Concernant l’identité du destinataire, la position commune établissant les règles communesdemeure ambigüe car est pris en considération « le pays » et non pas un groupement politique particulier. En effet, selon le deuxième critère des règles communes, les Etats membres n’autorisent les exportations d’armement qu’ « après avoir évalué l’attitude du pays destinataire à l’égard des principes énoncés en la matière dans les instruments internationaux concernant les droits de l’homme […] ». La reconnaissance de la résistance syrienne comme représentant légitime du peuple syrien semblait donc s’imposer comme un préalable à la levée de l’embargo.

Malgré la volonté européenne de soutenir les opposants au régime d’el-Assad, un risque de violation du droit de l’UE existe. En son article 2 §2 b), la position commune définit la répression interne comme comprenant « entre autres, la torture et autres traitements ou châtiments cruels, inhumains et dégradants, les exécutions sommaires ou arbitraires, les disparitions, les détentions arbitraires et les autres violations graves des droits de l’homme et des libertés fondamentales que mentionnent les instruments internationaux pertinents en matière de droits de l’homme, dont la déclaration universelle des droits de l’homme et le pacte international relatif aux droits civils et politiques » et les Etats membres s’accordent également à ne pas exporter d’armements susceptibles d’être utilisés à des fins de violations du droit international humanitaire. Selon les règles communes, les organes de l’UE et les Etats membres « font preuve, dans chaque cas et en tenant compte de la nature de la technologie ou des équipements militaires en question, d’une prudence toute particulière en ce qui concerne la délivrance d’autorisations aux pays où de graves violations des droits de l’homme ont été constatées par les organismes compétents des Nations unies, par l’Union européenne ou par le Conseil de l’Europe »[22]. Or, certains rapports établis par le Conseil des droits de l’homme des Nations unies accusent un groupe d’opposants syriens d’être également à l’origine de violations de droits humains, notamment d’exécutions sommaires[23]. Si ces allégations sont fondées et imputées à la coalition nationale, alors l’UE ne pourrait pas légalement transférer d’armes.

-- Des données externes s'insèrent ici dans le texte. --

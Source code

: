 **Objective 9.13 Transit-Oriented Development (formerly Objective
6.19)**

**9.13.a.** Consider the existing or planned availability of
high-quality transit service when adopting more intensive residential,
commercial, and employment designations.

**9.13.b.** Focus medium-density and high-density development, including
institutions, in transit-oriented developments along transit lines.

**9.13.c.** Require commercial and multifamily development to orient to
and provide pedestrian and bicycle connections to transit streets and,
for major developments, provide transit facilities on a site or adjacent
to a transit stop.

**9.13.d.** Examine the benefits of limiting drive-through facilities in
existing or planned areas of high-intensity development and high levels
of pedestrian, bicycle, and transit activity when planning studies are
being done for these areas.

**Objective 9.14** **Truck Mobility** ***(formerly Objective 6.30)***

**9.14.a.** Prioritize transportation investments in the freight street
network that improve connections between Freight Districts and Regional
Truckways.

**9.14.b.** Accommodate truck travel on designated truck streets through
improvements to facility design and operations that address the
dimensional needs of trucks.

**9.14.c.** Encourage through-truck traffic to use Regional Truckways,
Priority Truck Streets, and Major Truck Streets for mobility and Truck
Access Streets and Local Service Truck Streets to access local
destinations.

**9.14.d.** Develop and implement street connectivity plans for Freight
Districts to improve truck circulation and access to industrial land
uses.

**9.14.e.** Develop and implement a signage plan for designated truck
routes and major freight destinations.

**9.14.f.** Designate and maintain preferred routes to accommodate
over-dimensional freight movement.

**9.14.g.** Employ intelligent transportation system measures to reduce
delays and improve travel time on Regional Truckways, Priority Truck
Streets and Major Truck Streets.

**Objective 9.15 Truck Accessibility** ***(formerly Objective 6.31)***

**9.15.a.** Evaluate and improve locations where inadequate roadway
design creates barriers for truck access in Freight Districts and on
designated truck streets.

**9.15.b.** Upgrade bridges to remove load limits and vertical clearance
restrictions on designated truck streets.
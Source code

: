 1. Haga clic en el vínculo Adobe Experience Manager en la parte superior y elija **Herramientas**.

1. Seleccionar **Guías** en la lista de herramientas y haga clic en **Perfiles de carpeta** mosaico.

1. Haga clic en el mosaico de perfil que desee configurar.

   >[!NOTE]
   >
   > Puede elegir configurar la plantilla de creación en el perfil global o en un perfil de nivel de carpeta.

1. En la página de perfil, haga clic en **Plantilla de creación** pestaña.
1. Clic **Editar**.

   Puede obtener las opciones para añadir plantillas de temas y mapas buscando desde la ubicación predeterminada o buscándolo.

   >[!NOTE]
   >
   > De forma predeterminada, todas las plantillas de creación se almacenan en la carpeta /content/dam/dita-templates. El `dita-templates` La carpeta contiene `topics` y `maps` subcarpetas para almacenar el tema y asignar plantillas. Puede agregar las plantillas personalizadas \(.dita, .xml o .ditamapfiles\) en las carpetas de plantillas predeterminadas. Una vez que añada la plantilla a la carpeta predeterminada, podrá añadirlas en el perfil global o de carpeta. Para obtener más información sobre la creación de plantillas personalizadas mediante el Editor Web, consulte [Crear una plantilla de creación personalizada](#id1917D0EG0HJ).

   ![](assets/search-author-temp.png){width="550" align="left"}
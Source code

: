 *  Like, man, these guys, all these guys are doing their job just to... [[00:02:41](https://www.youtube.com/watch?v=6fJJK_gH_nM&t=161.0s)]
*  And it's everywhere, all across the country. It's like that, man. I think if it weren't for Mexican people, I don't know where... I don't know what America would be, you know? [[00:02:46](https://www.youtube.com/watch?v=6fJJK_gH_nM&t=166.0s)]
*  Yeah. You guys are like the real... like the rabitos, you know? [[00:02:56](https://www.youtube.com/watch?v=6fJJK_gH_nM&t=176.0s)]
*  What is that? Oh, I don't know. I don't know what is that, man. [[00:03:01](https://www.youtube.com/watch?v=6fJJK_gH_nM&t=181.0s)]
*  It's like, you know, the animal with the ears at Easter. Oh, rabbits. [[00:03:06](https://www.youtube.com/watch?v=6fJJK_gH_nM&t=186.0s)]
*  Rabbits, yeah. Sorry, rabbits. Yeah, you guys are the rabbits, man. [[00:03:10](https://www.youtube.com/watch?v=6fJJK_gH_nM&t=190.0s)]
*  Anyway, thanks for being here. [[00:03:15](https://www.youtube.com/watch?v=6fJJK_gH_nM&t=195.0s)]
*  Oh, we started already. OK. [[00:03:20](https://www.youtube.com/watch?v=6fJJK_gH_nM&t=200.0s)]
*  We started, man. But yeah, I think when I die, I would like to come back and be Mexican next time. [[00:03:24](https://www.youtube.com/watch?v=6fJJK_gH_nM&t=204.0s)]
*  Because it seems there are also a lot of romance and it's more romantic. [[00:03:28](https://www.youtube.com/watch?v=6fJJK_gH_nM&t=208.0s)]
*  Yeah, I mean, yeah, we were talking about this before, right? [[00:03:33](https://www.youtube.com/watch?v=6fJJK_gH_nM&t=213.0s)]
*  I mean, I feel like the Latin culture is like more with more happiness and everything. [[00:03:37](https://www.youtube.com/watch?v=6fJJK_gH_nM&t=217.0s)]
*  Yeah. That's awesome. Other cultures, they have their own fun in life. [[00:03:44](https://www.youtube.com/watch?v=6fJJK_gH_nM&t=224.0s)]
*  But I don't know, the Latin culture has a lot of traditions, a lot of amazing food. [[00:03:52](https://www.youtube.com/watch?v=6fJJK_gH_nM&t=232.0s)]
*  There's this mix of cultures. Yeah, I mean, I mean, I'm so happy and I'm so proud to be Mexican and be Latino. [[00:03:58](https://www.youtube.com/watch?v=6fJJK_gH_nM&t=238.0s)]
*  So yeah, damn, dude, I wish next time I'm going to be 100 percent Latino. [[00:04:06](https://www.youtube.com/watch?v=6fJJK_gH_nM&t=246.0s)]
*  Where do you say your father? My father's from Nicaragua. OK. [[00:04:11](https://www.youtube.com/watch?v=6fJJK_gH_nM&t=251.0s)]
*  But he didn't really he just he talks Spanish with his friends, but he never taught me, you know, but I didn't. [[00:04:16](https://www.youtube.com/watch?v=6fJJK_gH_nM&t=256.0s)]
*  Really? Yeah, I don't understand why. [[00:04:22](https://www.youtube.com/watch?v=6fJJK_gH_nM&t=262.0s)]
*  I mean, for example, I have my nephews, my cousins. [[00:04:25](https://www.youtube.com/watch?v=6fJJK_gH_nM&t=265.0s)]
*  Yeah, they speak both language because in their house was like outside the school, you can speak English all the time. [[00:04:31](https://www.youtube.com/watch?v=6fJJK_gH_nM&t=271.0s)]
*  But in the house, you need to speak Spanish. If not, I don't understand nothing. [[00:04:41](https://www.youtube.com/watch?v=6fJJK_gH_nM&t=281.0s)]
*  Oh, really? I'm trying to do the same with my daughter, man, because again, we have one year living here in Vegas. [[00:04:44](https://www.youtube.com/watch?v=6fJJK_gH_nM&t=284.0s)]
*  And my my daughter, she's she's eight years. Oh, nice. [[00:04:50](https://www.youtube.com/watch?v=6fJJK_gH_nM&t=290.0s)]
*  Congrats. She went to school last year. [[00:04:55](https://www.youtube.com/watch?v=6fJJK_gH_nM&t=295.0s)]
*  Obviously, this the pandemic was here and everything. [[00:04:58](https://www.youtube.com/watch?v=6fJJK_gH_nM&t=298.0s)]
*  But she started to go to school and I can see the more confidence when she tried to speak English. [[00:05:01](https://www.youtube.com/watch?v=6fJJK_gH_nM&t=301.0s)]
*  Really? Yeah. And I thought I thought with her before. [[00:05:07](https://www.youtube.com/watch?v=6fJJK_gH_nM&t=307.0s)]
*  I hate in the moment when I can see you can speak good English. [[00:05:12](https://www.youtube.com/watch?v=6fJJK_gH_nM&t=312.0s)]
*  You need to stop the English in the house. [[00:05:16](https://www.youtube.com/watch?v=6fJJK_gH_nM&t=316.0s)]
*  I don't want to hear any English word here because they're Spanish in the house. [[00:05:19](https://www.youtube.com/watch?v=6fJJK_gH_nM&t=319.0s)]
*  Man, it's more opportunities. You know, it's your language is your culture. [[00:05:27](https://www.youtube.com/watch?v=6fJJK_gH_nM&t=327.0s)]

A ce stade, plusieurs difficultés pour une éventuelle livraison d’armes à la rébellion syrienne persistent. En effet, si la coalition nationale des forces de la révolution et de l'opposition syrienne a été reconnue par les Européens comme représentante légitime du peuple syrien et que ces derniers envisagent de leur livrer des armes, il n’en demeure pas moins que la coalition ne détient pas de contrôle sur l’ensemble des mouvements armés hostiles au régime. L’ensemble de la rébellion ne bénéficie en aucun cas d’une présomption de respect des droits humains. Par ailleurs, les vérifications relatives à l’utilisation et aux utilisateurs finaux présenteront de grandes difficultés pratiques. Enfin, parallèlement à la problématique des droits de l’homme, il a été établi que nombre des combattants syriens sont liés à la mouvance Al Qaeda. Leur faire parvenir des armes, directement ou indirectement, correspondrait à une violation de la résolution 2083 du Conseil de sécurité de l’ONU et des règles communes de l’UE[24].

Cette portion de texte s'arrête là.